[Data records Boundary: Start]

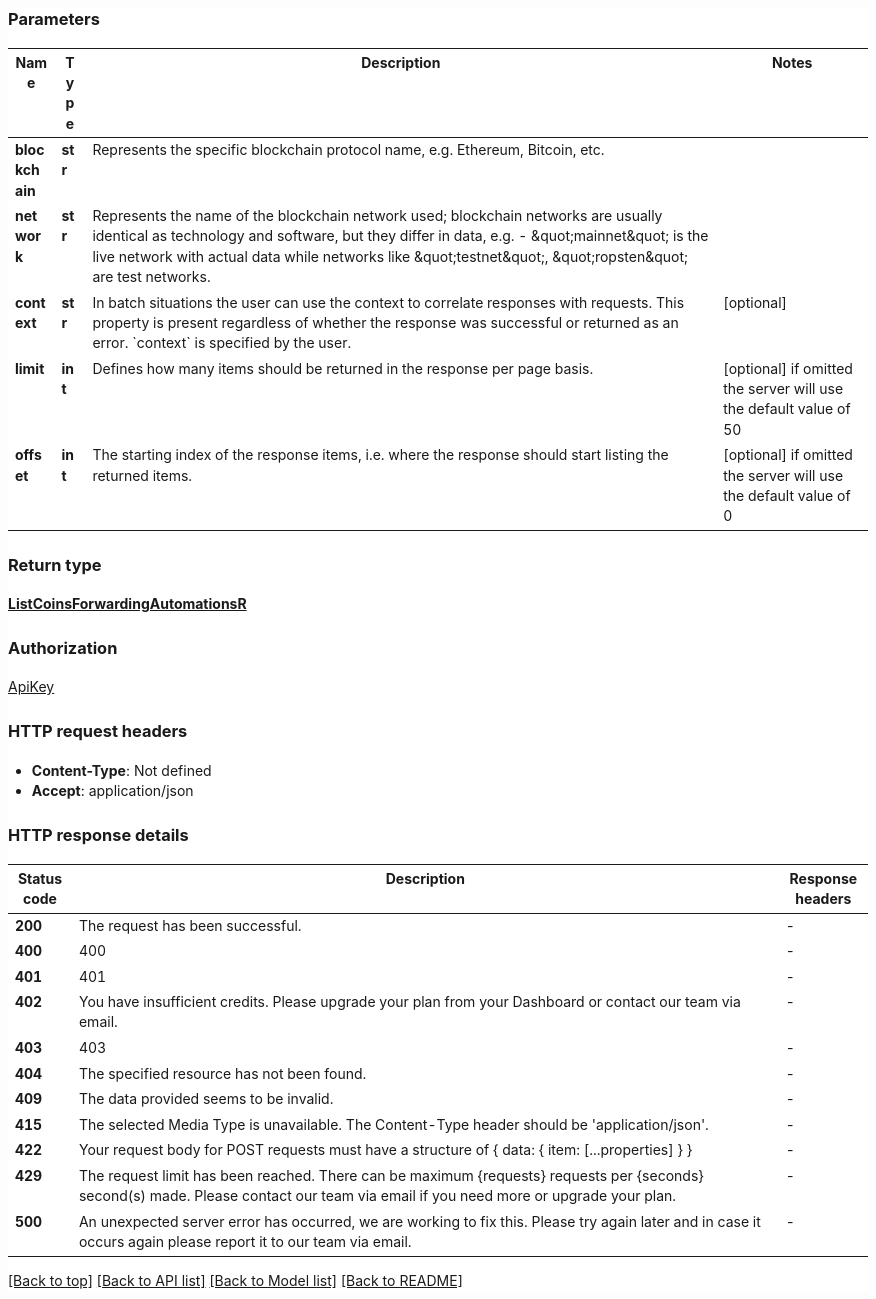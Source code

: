 
### Parameters

Name | Type | Description  | Notes
------------- | ------------- | ------------- | -------------
 **blockchain** | **str**| Represents the specific blockchain protocol name, e.g. Ethereum, Bitcoin, etc. |
 **network** | **str**| Represents the name of the blockchain network used; blockchain networks are usually identical as technology and software, but they differ in data, e.g. - \&quot;mainnet\&quot; is the live network with actual data while networks like \&quot;testnet\&quot;, \&quot;ropsten\&quot; are test networks. |
 **context** | **str**| In batch situations the user can use the context to correlate responses with requests. This property is present regardless of whether the response was successful or returned as an error. &#x60;context&#x60; is specified by the user. | [optional]
 **limit** | **int**| Defines how many items should be returned in the response per page basis. | [optional] if omitted the server will use the default value of 50
 **offset** | **int**| The starting index of the response items, i.e. where the response should start listing the returned items. | [optional] if omitted the server will use the default value of 0

### Return type

[**ListCoinsForwardingAutomationsR**](ListCoinsForwardingAutomationsR.md)

### Authorization

[ApiKey](../README.md#ApiKey)

### HTTP request headers

 - **Content-Type**: Not defined
 - **Accept**: application/json


### HTTP response details

| Status code | Description | Response headers |
|-------------|-------------|------------------|
**200** | The request has been successful. |  -  |
**400** | 400 |  -  |
**401** | 401 |  -  |
**402** | You have insufficient credits. Please upgrade your plan from your Dashboard or contact our team via email. |  -  |
**403** | 403 |  -  |
**404** | The specified resource has not been found. |  -  |
**409** | The data provided seems to be invalid. |  -  |
**415** | The selected Media Type is unavailable. The Content-Type header should be &#39;application/json&#39;. |  -  |
**422** | Your request body for POST requests must have a structure of { data: { item: [...properties] } } |  -  |
**429** | The request limit has been reached. There can be maximum {requests} requests per {seconds} second(s) made. Please contact our team via email if you need more or upgrade your plan. |  -  |
**500** | An unexpected server error has occurred, we are working to fix this. Please try again later and in case it occurs again please report it to our team via email. |  -  |

[[Back to top]](#) [[Back to API list]](../README.md#documentation-for-api-endpoints) [[Back to Model list]](../README.md#documentation-for-models) [[Back to README]](../README.md)

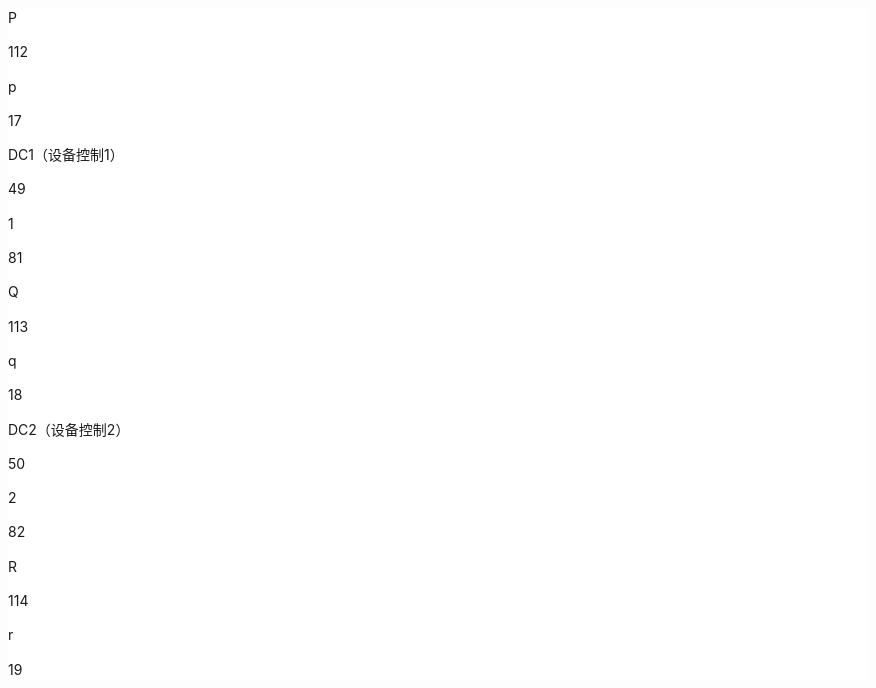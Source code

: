 </td>
<td class="cellrowborder" valign="top" width="12.5%" headers="mcps1.2.9.1.6 "><p id="p59023577013"><a name="p59023577013"></a><a name="p59023577013"></a>P</p>
</td>
<td class="cellrowborder" valign="top" width="12.5%" headers="mcps1.2.9.1.7 "><p id="p19902175715010"><a name="p19902175715010"></a><a name="p19902175715010"></a>112</p>
</td>
<td class="cellrowborder" valign="top" width="12.5%" headers="mcps1.2.9.1.8 "><p id="p179025571108"><a name="p179025571108"></a><a name="p179025571108"></a>p</p>
</td>
</tr>
<tr id="row63212233019"><td class="cellrowborder" valign="top" width="12.5%" headers="mcps1.2.9.1.1 "><p id="p1390214571803"><a name="p1390214571803"></a><a name="p1390214571803"></a>17</p>
</td>
<td class="cellrowborder" valign="top" width="12.5%" headers="mcps1.2.9.1.2 "><p id="p990245711011"><a name="p990245711011"></a><a name="p990245711011"></a>DC1（设备控制1）</p>
</td>
<td class="cellrowborder" valign="top" width="12.5%" headers="mcps1.2.9.1.3 "><p id="p690285719018"><a name="p690285719018"></a><a name="p690285719018"></a>49</p>
</td>
<td class="cellrowborder" valign="top" width="12.5%" headers="mcps1.2.9.1.4 "><p id="p390219571304"><a name="p390219571304"></a><a name="p390219571304"></a>1</p>
</td>
<td class="cellrowborder" valign="top" width="12.5%" headers="mcps1.2.9.1.5 "><p id="p190210572017"><a name="p190210572017"></a><a name="p190210572017"></a>81</p>
</td>
<td class="cellrowborder" valign="top" width="12.5%" headers="mcps1.2.9.1.6 "><p id="p1490216571404"><a name="p1490216571404"></a><a name="p1490216571404"></a>Q</p>
</td>
<td class="cellrowborder" valign="top" width="12.5%" headers="mcps1.2.9.1.7 "><p id="p14902657707"><a name="p14902657707"></a><a name="p14902657707"></a>113</p>
</td>
<td class="cellrowborder" valign="top" width="12.5%" headers="mcps1.2.9.1.8 "><p id="p1590265710013"><a name="p1590265710013"></a><a name="p1590265710013"></a>q</p>
</td>
</tr>
<tr id="row8314235012"><td class="cellrowborder" valign="top" width="12.5%" headers="mcps1.2.9.1.1 "><p id="p2902657607"><a name="p2902657607"></a><a name="p2902657607"></a>18</p>
</td>
<td class="cellrowborder" valign="top" width="12.5%" headers="mcps1.2.9.1.2 "><p id="p89021357905"><a name="p89021357905"></a><a name="p89021357905"></a>DC2（设备控制2）</p>
</td>
<td class="cellrowborder" valign="top" width="12.5%" headers="mcps1.2.9.1.3 "><p id="p199022571505"><a name="p199022571505"></a><a name="p199022571505"></a>50</p>
</td>
<td class="cellrowborder" valign="top" width="12.5%" headers="mcps1.2.9.1.4 "><p id="p090218579012"><a name="p090218579012"></a><a name="p090218579012"></a>2</p>
</td>
<td class="cellrowborder" valign="top" width="12.5%" headers="mcps1.2.9.1.5 "><p id="p1390214572007"><a name="p1390214572007"></a><a name="p1390214572007"></a>82</p>
</td>
<td class="cellrowborder" valign="top" width="12.5%" headers="mcps1.2.9.1.6 "><p id="p159022571708"><a name="p159022571708"></a><a name="p159022571708"></a>R</p>
</td>
<td class="cellrowborder" valign="top" width="12.5%" headers="mcps1.2.9.1.7 "><p id="p1290320571102"><a name="p1290320571102"></a><a name="p1290320571102"></a>114</p>
</td>
<td class="cellrowborder" valign="top" width="12.5%" headers="mcps1.2.9.1.8 "><p id="p1890375719017"><a name="p1890375719017"></a><a name="p1890375719017"></a>r</p>
</td>
</tr>
<tr id="row32818231108"><td class="cellrowborder" valign="top" width="12.5%" headers="mcps1.2.9.1.1 "><p id="p690314571006"><a name="p690314571006"></a><a name="p690314571006"></a>19</p>
</td>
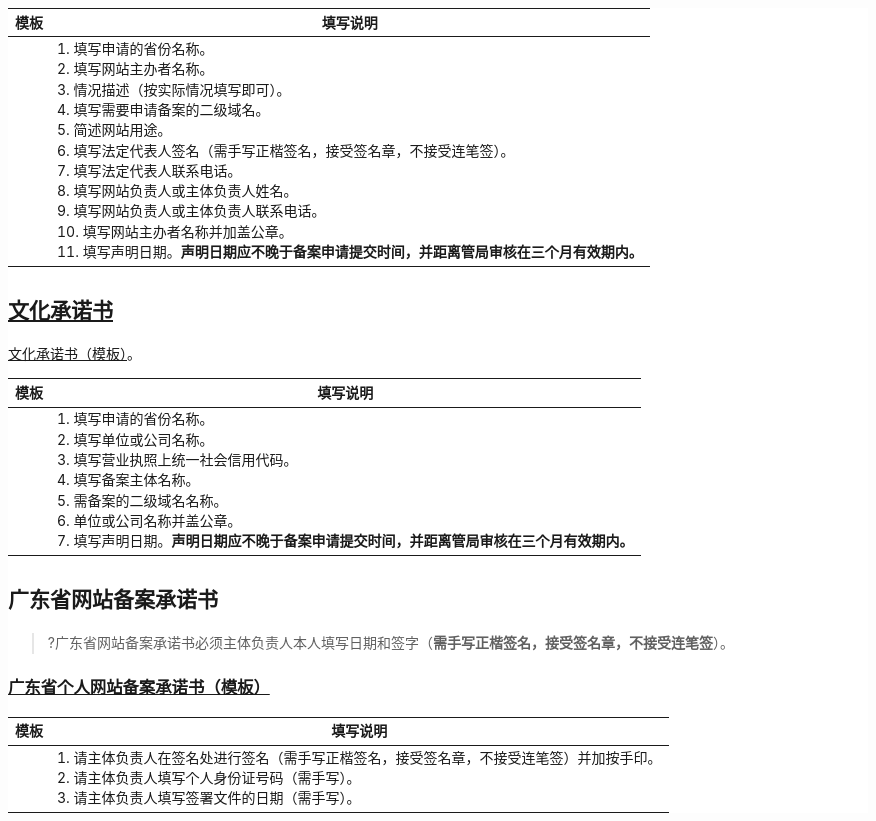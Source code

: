 <table>
<thead>
<tr>
<th>模板</th>
<th>填写说明</th>
</tr>
</thead>
<tbody><tr>
<td><img src="https://main.qcloudimg.com/raw/3c7953f5113535261a40675263d7b957.png" alt=""></td>
<td>1. 填写申请的省份名称。<br>2. 填写网站主办者名称。<br>3. 情况描述（按实际情况填写即可）。<br>4. 填写需要申请备案的二级域名。<br>5. 简述网站用途。<br>6. 填写法定代表人签名（需手写正楷签名，接受签名章，不接受连笔签）。<br>7. 填写法定代表人联系电话。<br>8. 填写网站负责人或主体负责人姓名。<br>9. 填写网站负责人或主体负责人联系电话。<br>10. 填写网站主办者名称并加盖公章。<br>11. 填写声明日期。<b>声明日期应不晚于备案申请提交时间，并距离管局审核在三个月有效期内。</b></td>
</tr>
</tbody></table>


## [文化承诺书](id:culturecommitmentLetter)
[文化承诺书（模板）](https://qcloudimg.tencent-cloud.cn/raw/27d2ff6f280c7a649d5b99ac37c26dfc/%E6%96%87%E5%8C%96%E6%89%BF%E8%AF%BA%E4%B9%A6%EF%BC%88%E6%A8%A1%E6%9D%BF%EF%BC%89.pdf)。
<table>
<thead>
<tr>
<th>模板</th>
<th>填写说明</th>
</tr>
</thead>
<tbody><tr>
<td><img src="https://main.qcloudimg.com/raw/5a06534f76cae60b1866d9da9234a2e9.png" alt=""></td>
<td>1. 填写申请的省份名称。<br>2. 填写单位或公司名称。<br>3. 填写营业执照上统一社会信用代码。<br>4. 填写备案主体名称。<br>5. 需备案的二级域名名称。<br>6. 单位或公司名称并盖公章。<br>7. 填写声明日期。<b>声明日期应不晚于备案申请提交时间，并距离管局审核在三个月有效期内。</b></td>
</tr>
</tbody></table>


## 广东省网站备案承诺书
>?广东省网站备案承诺书必须主体负责人本人填写日期和签字（**需手写正楷签名，接受签名章，不接受连笔签**）。
>

### [广东省个人网站备案承诺书（模板）](https://qcloudimg.tencent-cloud.cn/raw/ac4a2fb526f6998d88b624402b4332e6/%E5%B9%BF%E4%B8%9C%E7%9C%81%E4%B8%AA%E4%BA%BA%E7%BD%91%E7%AB%99%E5%A4%87%E6%A1%88%E6%89%BF%E8%AF%BA%E4%B9%A6%EF%BC%88%E6%A8%A1%E6%9D%BF%EF%BC%89.pdf)
<table>
<thead>
  <tr>
    <th>模板</th>
    <th>填写说明</th>
  </tr>
</thead>
<tbody>
  <tr>
    <td><img src="https://main.qcloudimg.com/raw/c77429d487ec69eedff076b06342c213.png" alt=""></td>
    <td>1. 请主体负责人在签名处进行签名（需手写正楷签名，接受签名章，不接受连笔签）并加按手印。<br>2. 请主体负责人填写个人身份证号码（需手写）。<br>3. 请主体负责人填写签署文件的日期（需手写）。</td>
  </tr>
</tbody>
</table>
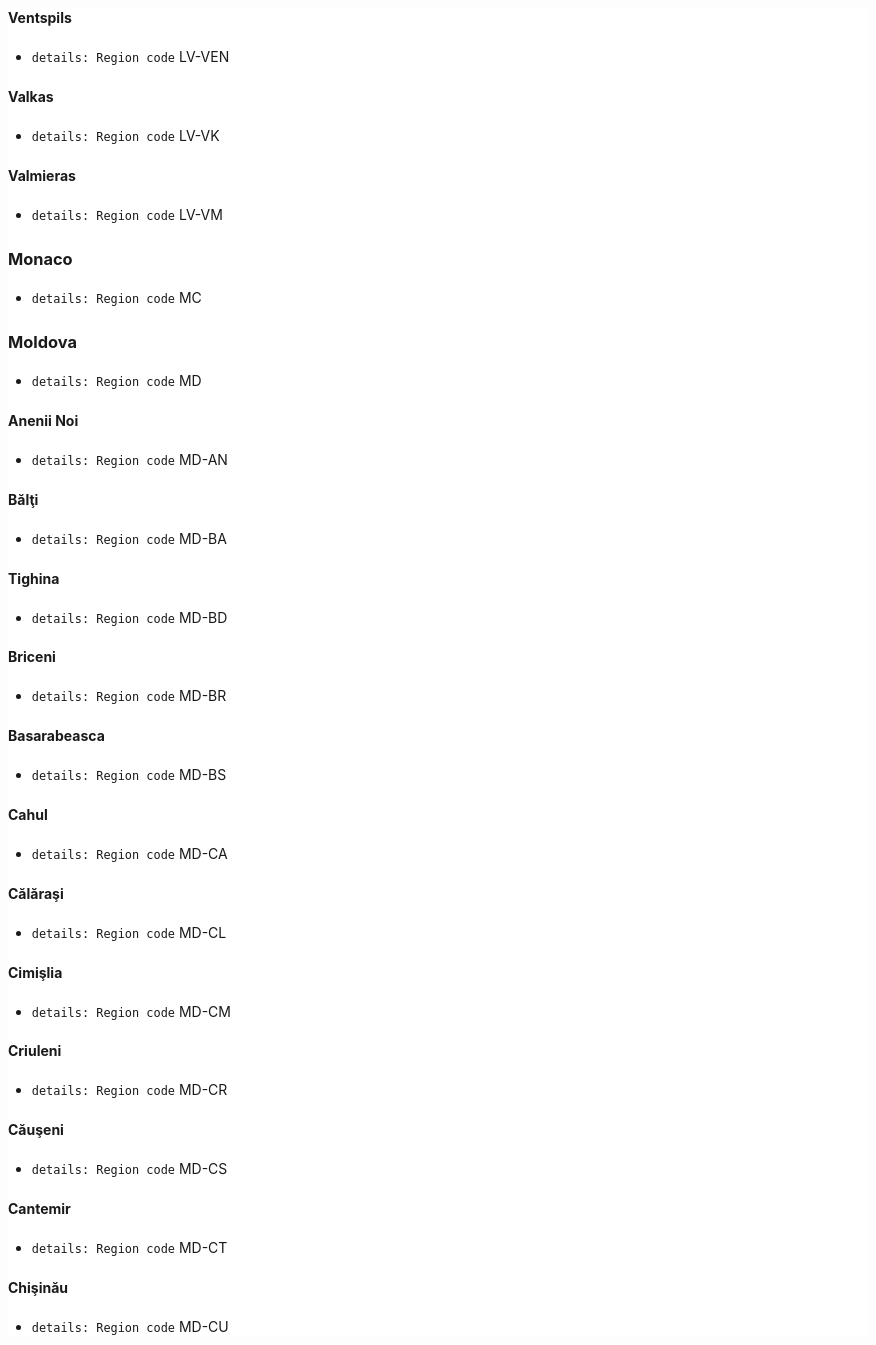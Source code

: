 #### Ventspils
+ ```details: Region code``` LV-VEN

#### Valkas
+ ```details: Region code``` LV-VK

#### Valmieras
+ ```details: Region code``` LV-VM

### Monaco
+ ```details: Region code``` MC

### Moldova
+ ```details: Region code``` MD

#### Anenii Noi
+ ```details: Region code``` MD-AN

#### Bălţi
+ ```details: Region code``` MD-BA

#### Tighina
+ ```details: Region code``` MD-BD

#### Briceni
+ ```details: Region code``` MD-BR

#### Basarabeasca
+ ```details: Region code``` MD-BS

#### Cahul
+ ```details: Region code``` MD-CA

#### Călăraşi
+ ```details: Region code``` MD-CL

#### Cimişlia
+ ```details: Region code``` MD-CM

#### Criuleni
+ ```details: Region code``` MD-CR

#### Căuşeni
+ ```details: Region code``` MD-CS

#### Cantemir
+ ```details: Region code``` MD-CT

#### Chişinău
+ ```details: Region code``` MD-CU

[Data records Boundary: End]

■ Activity: Copy out each line of the entries that holds "声明日期应不晚于备案申请提交时间".

■ Answer section:
<td>1. 填写申请的省份名称。<br>2. 填写网站主办者名称。<br>3. 情况描述（按实际情况填写即可）。<br>4. 填写需要申请备案的二级域名。<br>5. 简述网站用途。<br>6. 填写法定代表人签名（需手写正楷签名，接受签名章，不接受连笔签）。<br>7. 填写法定代表人联系电话。<br>8. 填写网站负责人或主体负责人姓名。<br>9. 填写网站负责人或主体负责人联系电话。<br>10. 填写网站主办者名称并加盖公章。<br>11. 填写声明日期。<b>声明日期应不晚于备案申请提交时间，并距离管局审核在三个月有效期内。</b></td>
<td>1. 填写申请的省份名称。<br>2. 填写单位或公司名称。<br>3. 填写营业执照上统一社会信用代码。<br>4. 填写备案主体名称。<br>5. 需备案的二级域名名称。<br>6. 单位或公司名称并盖公章。<br>7. 填写声明日期。<b>声明日期应不晚于备案申请提交时间，并距离管局审核在三个月有效期内。</b></td>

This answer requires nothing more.